The Future of Print Journalism: Still a Big Puzzle

As the recession takes a toll on print media, magazines have been busy looking for new ways to drum up cash and stay in the spotlight. Sadly, they don't have much to show for their efforts. The once unmalleable line between art and advertising has been getting blurrier by the day, leading purists to point their fingers at publications like ESPN and Us Weekly for gussying up their front pages with ads meant to look like actual articles. Esquire's silly "blinking" issue last year, which featured a computer chip embedded in the cover, earned the title some press, but it didn't exactly boost circulation. But with print publications starved for cash to the point of emaciation, are there any gimmicks that will lure readers to newsstands?

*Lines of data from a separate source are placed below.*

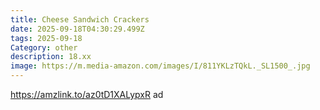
 ```yaml
---
title: Cheese Sandwich Crackers
date: 2025-09-18T04:30:29.499Z
tags: 2025-09-18
Category: other
description: 18.xx
image: https://m.media-amazon.com/images/I/811YKLzTQkL._SL1500_.jpg
---
```

https://amzlink.to/az0tD1XALypxR ad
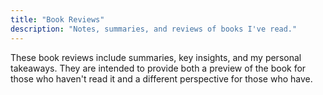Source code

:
 ```yaml
---
title: "Book Reviews"
description: "Notes, summaries, and reviews of books I've read."
---
```


These book reviews include summaries, key insights, and my personal takeaways. They are intended to provide both a preview of the book for those who haven't read it and a different perspective for those who have. 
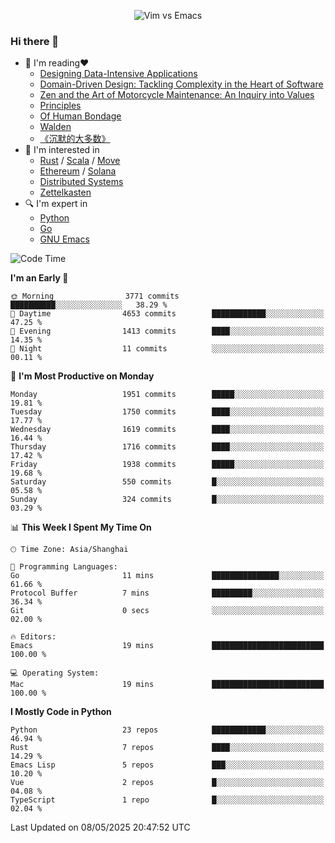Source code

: <p align="center">
    <img src="https://gist.githubusercontent.com/coldnight/e696baffb094e71c96cb302118878eae/raw/40ea5053a6f66cc65f90f437e4173497da225958/banner.gif" alt="Vim vs Emacs" />
</p>

### Hi there 👋

- 📖 I'm reading❤️
    + [Designing Data-Intensive Applications](https://www.oreilly.com/library/view/designing-data-intensive-applications/9781491903063/)
    + [Domain-Driven Design: Tackling Complexity in the Heart of Software](https://www.dddcommunity.org/book/evans_2003/)
    + [Zen and the Art of Motorcycle Maintenance: An Inquiry into Values](https://en.wikipedia.org/wiki/Zen_and_the_Art_of_Motorcycle_Maintenance)
    + [Principles](https://www.principles.com/)
    + [Of Human Bondage](https://en.wikipedia.org/wiki/Of_Human_Bondage)
    + [Walden](https://en.wikipedia.org/wiki/Walden)
    + [《沉默的大多数》](https://en.wikipedia.org/wiki/Silent_majority)
- 🌱 I'm interested in
    + [Rust](https://www.rust-lang.org/) / [Scala](https://www.scala-lang.org/) / [Move](https://github.com/move-language/move/)
    + [Ethereum](https://ethereum.org/en/) / [Solana](https://solana.com/)
	+ [Distributed Systems](https://www.linuxzen.com/notes/topics/20200320174417_%E5%88%86%E5%B8%83%E5%BC%8F/)
	+ [Zettelkasten](https://www.linuxzen.com/notes/notes/20220120080920-slip_box/)
- 🔍 I'm expert in
    + [Python](https://www.python.org/)
    + [Go](https://go.dev/)
    + [GNU Emacs](https://www.gnu.org/software/emacs/)

<!--START_SECTION:waka-->
![Code Time](http://img.shields.io/badge/Code%20Time-3%2C238%20hrs%2013%20mins-blue)

**I'm an Early 🐤** 

```text
🌞 Morning                3771 commits        ██████████░░░░░░░░░░░░░░░   38.29 % 
🌆 Daytime                4653 commits        ████████████░░░░░░░░░░░░░   47.25 % 
🌃 Evening                1413 commits        ████░░░░░░░░░░░░░░░░░░░░░   14.35 % 
🌙 Night                  11 commits          ░░░░░░░░░░░░░░░░░░░░░░░░░   00.11 % 
```
📅 **I'm Most Productive on Monday** 

```text
Monday                   1951 commits        █████░░░░░░░░░░░░░░░░░░░░   19.81 % 
Tuesday                  1750 commits        ████░░░░░░░░░░░░░░░░░░░░░   17.77 % 
Wednesday                1619 commits        ████░░░░░░░░░░░░░░░░░░░░░   16.44 % 
Thursday                 1716 commits        ████░░░░░░░░░░░░░░░░░░░░░   17.42 % 
Friday                   1938 commits        █████░░░░░░░░░░░░░░░░░░░░   19.68 % 
Saturday                 550 commits         █░░░░░░░░░░░░░░░░░░░░░░░░   05.58 % 
Sunday                   324 commits         █░░░░░░░░░░░░░░░░░░░░░░░░   03.29 % 
```


📊 **This Week I Spent My Time On** 

```text
🕑︎ Time Zone: Asia/Shanghai

💬 Programming Languages: 
Go                       11 mins             ███████████████░░░░░░░░░░   61.66 % 
Protocol Buffer          7 mins              █████████░░░░░░░░░░░░░░░░   36.34 % 
Git                      0 secs              ░░░░░░░░░░░░░░░░░░░░░░░░░   02.00 % 

🔥 Editors: 
Emacs                    19 mins             █████████████████████████   100.00 % 

💻 Operating System: 
Mac                      19 mins             █████████████████████████   100.00 % 
```

**I Mostly Code in Python** 

```text
Python                   23 repos            ████████████░░░░░░░░░░░░░   46.94 % 
Rust                     7 repos             ████░░░░░░░░░░░░░░░░░░░░░   14.29 % 
Emacs Lisp               5 repos             ███░░░░░░░░░░░░░░░░░░░░░░   10.20 % 
Vue                      2 repos             █░░░░░░░░░░░░░░░░░░░░░░░░   04.08 % 
TypeScript               1 repo              █░░░░░░░░░░░░░░░░░░░░░░░░   02.04 % 
```




 Last Updated on 08/05/2025 20:47:52 UTC
<!--END_SECTION:waka-->
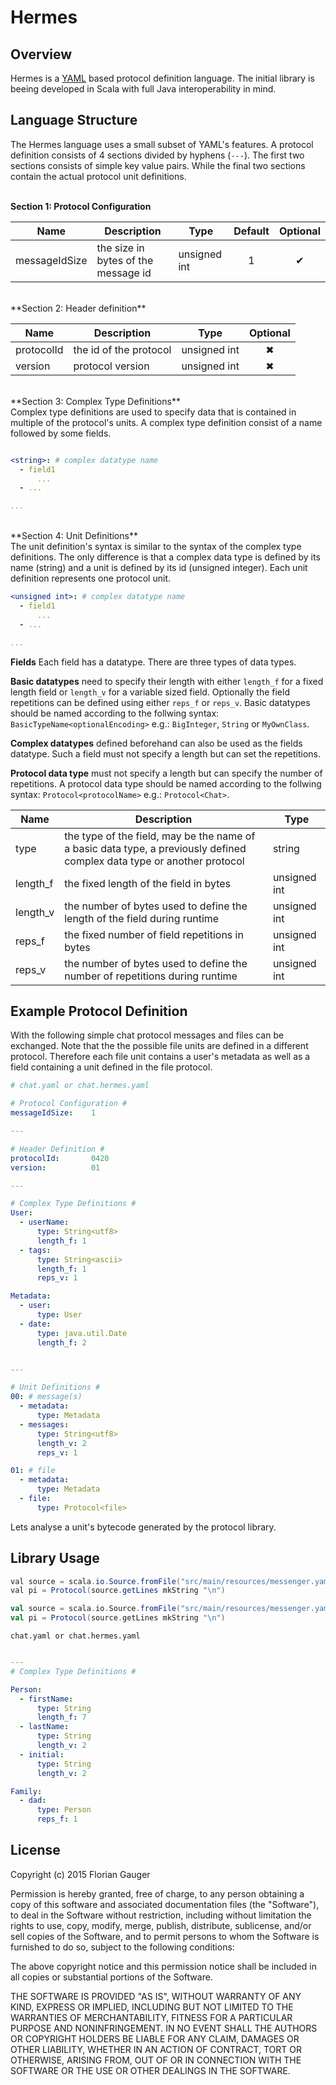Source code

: Hermes
==============
Overview
--------------

Hermes is a [YAML][1] based protocol definition language. The initial library is beeing developed in Scala with full Java interoperability in mind.

Language Structure
--------------

The Hermes language uses a small subset of YAML's features. A protocol definition consists of 4 sections divided by hyphens (<code>---</code>). The first two sections consists of simple key value pairs. While the final two sections contain the actual protocol unit definitions.
<br>
<br>
 
**Section 1: Protocol Configuration**

| Name | Description | Type | Default | Optional |
| :--: | ----------- | ---- | :-----: | :------: |
| messageIdSize | the size in bytes of the message id | unsigned int | 1 | &#10004; |

<br>
**Section 2: Header definition**

| Name | Description | Type | Optional |
| ---- | ----------- | ---- | :------: |
| protocolId | the id of the protocol | unsigned int | &#10006; |
| version | protocol version | unsigned int | &#10006; |

<br>
**Section 3: Complex Type Definitions**<br>
Complex type definitions are used to specify data that is contained in multiple of the protocol's units.
A complex type definition consist of a name followed by some fields.

```yaml

<string>: # complex datatype name                           
  - field1 
      ...
  - ...

...
```

<br>
**Section 4: Unit Definitions**<br>
The unit definition's syntax is similar to the syntax of the complex type definitions. The only difference is that a complex data type is defined by its name (string) and a unit is defined by its id (unsigned integer). Each unit definition represents one protocol unit.

```yaml
<unsigned int>: # complex datatype name                           
  - field1 
      ...
  - ...

...
```

**Fields**
Each field has a datatype. There are three types of data types. 

**Basic datatypes** need to specify their length with either <code>length_f</code> for a fixed length field or <code>length_v</code> for a variable sized field. Optionally the field repetitions can be defined using either <code>reps_f</code> or <code>reps_v</code>. Basic datatypes should be named according to the follwing syntax: <code>BasicTypeName\<optionalEncoding></code> e.g.: <code>BigInteger</code>, <code>String<utf8></code> or <code>MyOwnClass<utf8></code>.

**Complex datatypes** defined beforehand can also be used as the fields datatype. Such a field must not specify a length but can set the repetitions. 

**Protocol data type** must not specify a length but can specify the number of repetitions. A protocol data type should be named according to the follwing syntax: <code>Protocol\<protocolName></code> e.g.: <code>Protocol\<Chat></code>.

| Name | Description | Type | 
| ---- | ----------- | ---- | 
| type | the type of the field, may be the name of a basic data type, a previously defined complex data type or another protocol | string |
| length_f | the fixed length of the field in bytes | unsigned int |
| length_v | the number of bytes used to define the length of the field during runtime | unsigned int |
| reps_f | the fixed number of field repetitions in bytes | unsigned int |
| reps_v | the number of bytes used to define the number of repetitions during runtime | unsigned int |

Example Protocol Definition
--------------
With the following simple chat protocol messages and files can be exchanged. Note that the the possible file units are defined in a different protocol. Therefore each file unit contains a user's metadata as well as a field containing a unit defined in the file protocol.


```yaml
# chat.yaml or chat.hermes.yaml

# Protocol Configuration #
messageIdSize:    1

---

# Header Definition #
protocolId:       0420
version:          01

---

# Complex Type Definitions #
User:
  - userName:
      type: String<utf8>
      length_f: 1
  - tags:
      type: String<ascii>
      length_f: 1
      reps_v: 1

Metadata:
  - user:
      type: User
  - date:
      type: java.util.Date
      length_f: 2


---

# Unit Definitions #
00: # message(s)
  - metadata:
      type: Metadata
  - messages:
      type: String<utf8>
      length_v: 2
      reps_v: 1

01: # file
  - metadata:
      type: Metadata
  - file:
      type: Protocol<file>
```

 Lets analyse a unit's bytecode generated by the protocol library.

 



Library Usage
--------------














```java
val source = scala.io.Source.fromFile("src/main/resources/messenger.yaml")
val pi = Protocol(source.getLines mkString "\n")
```


```scala
val source = scala.io.Source.fromFile("src/main/resources/messenger.yaml")
val pi = Protocol(source.getLines mkString "\n")
```
<code>chat.yaml or chat.hermes.yaml</code>
```yaml

---
# Complex Type Definitions #

Person:
  - firstName:
      type: String
      length_f: 7
  - lastName:
      type: String
      length_v: 2
  - initial:
      type: String
      length_v: 2

Family:
  - dad:
      type: Person
      reps_f: 1
```


License
--------------

Copyright (c) 2015 Florian Gauger

Permission is hereby granted, free of charge, to any person obtaining a copy
of this software and associated documentation files (the "Software"), to deal
in the Software without restriction, including without limitation the rights
to use, copy, modify, merge, publish, distribute, sublicense, and/or sell
copies of the Software, and to permit persons to whom the Software is
furnished to do so, subject to the following conditions:

The above copyright notice and this permission notice shall be included in all
copies or substantial portions of the Software.

THE SOFTWARE IS PROVIDED "AS IS", WITHOUT WARRANTY OF ANY KIND, EXPRESS OR
IMPLIED, INCLUDING BUT NOT LIMITED TO THE WARRANTIES OF MERCHANTABILITY,
FITNESS FOR A PARTICULAR PURPOSE AND NONINFRINGEMENT. IN NO EVENT SHALL THE
AUTHORS OR COPYRIGHT HOLDERS BE LIABLE FOR ANY CLAIM, DAMAGES OR OTHER
LIABILITY, WHETHER IN AN ACTION OF CONTRACT, TORT OR OTHERWISE, ARISING FROM,
OUT OF OR IN CONNECTION WITH THE SOFTWARE OR THE USE OR OTHER DEALINGS IN THE
SOFTWARE.


[1]: http://yaml.org/        "YAML"
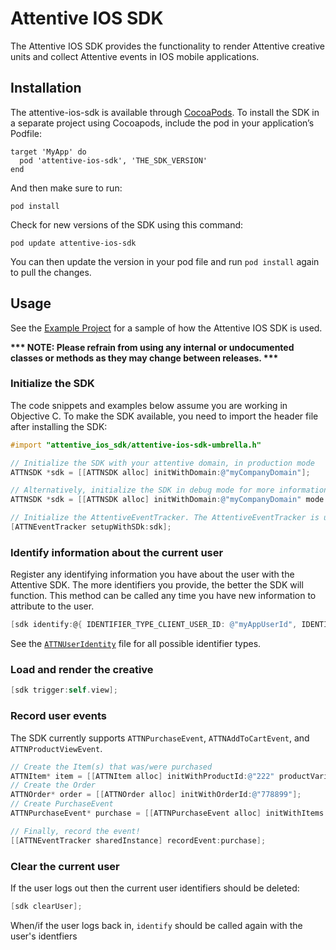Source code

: # Attentive IOS SDK

The Attentive IOS SDK provides the functionality to render Attentive creative units and collect Attentive events in IOS mobile applications.


## Installation

The attentive-ios-sdk is available through [CocoaPods](https://cocoapods.org). To install the SDK in a separate project using Cocoapods, include the pod in your application’s Podfile:

```
target 'MyApp' do
  pod 'attentive-ios-sdk', 'THE_SDK_VERSION'
end
```

And then make sure to run:

```
pod install
```

Check for new versions of the SDK using this command:
```
pod update attentive-ios-sdk
```
You can then update the version in your pod file and run `pod install` again to pull the changes.

## Usage
See the [Example Project](https://github.com/attentive-mobile/attentive-ios-sdk/tree/main/Example) for a sample of how the Attentive
IOS SDK is used.

__*** NOTE: Please refrain from using any internal or undocumented classes or methods as they may change between releases. ***__


### Initialize the SDK

The code snippets and examples below assume you are working in Objective C. To make the SDK available, you need to import the header
file after installing the SDK:
```objectiveC
#import "attentive_ios_sdk/attentive-ios-sdk-umbrella.h"
```

```objectiveC
// Initialize the SDK with your attentive domain, in production mode
ATTNSDK *sdk = [[ATTNSDK alloc] initWithDomain:@"myCompanyDomain"];

// Alternatively, initialize the SDK in debug mode for more information about your creative and filtering rules
ATTNSDK *sdk = [[ATTNSDK alloc] initWithDomain:@"myCompanyDomain" mode:@"debug"];

// Initialize the AttentiveEventTracker. The AttentiveEventTracker is used to send user events (e.g. a Purchase) to Attentive. It must be set up before it can be used to send events.
[ATTNEventTracker setupWithSDk:sdk];
```

### Identify information about the current user

Register any identifying information you have about the user with the Attentive SDK. The more identifiers you provide, the better the
SDK will function. This method can be called any time you have new information to attribute to the user.

```objectiveC
[sdk identify:@{ IDENTIFIER_TYPE_CLIENT_USER_ID: @"myAppUserId", IDENTIFIER_TYPE_PHONE: @"+15556667777"}];
```

See the [`ATTNUserIdentity`](Sources/ATTNUserIdentity.m#L15) file for all possible identifier types.


### Load and render the creative

```objectiveC
[sdk trigger:self.view];
```

### Record user events

The SDK currently supports `ATTNPurchaseEvent`, `ATTNAddToCartEvent`, and `ATTNProductViewEvent`.

```objectiveC
// Create the Item(s) that was/were purchased
ATTNItem* item = [[ATTNItem alloc] initWithProductId:@"222" productVariantId:@"55555" price:[[ATTNPrice alloc] initWithPrice:[[NSDecimalNumber alloc] initWithString:@"15.99"] currency:@"USD"]];
// Create the Order
ATTNOrder* order = [[ATTNOrder alloc] initWithOrderId:@"778899"];
// Create PurchaseEvent
ATTNPurchaseEvent* purchase = [[ATTNPurchaseEvent alloc] initWithItems:@[item] order:order];

// Finally, record the event!
[[ATTNEventTracker sharedInstance] recordEvent:purchase];
```

### Clear the current user

If the user logs out then the current user identifiers should be deleted:

```objectiveC
[sdk clearUser];
```

When/if the user logs back in, `identify` should be called again with the user's identfiers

Not as of yet. In the latest attempt by a magazine to remain relevant, J.J. Abrams, the Lost and Alias creator—and now Wired "guest editor"—has hidden a bunch of clues inside the May issue of the nerd mag, leading readers on a wild goose chase more complicated than mapping out a timeline for one of Abrams' shows. "The great thing about this issue is that none of the puzzles work online," explained Wired's editor, Chris Anderson, just as the issue was coming out.

Unfortunately, some production geek figured out the puzzle before the issue had even cooled on the shelves, so the whole game was sort of rendered moot within hours. But it did turn out to be a convenient allegory for Wired itself, a techie magazine that's been rendered moot thanks to the Web.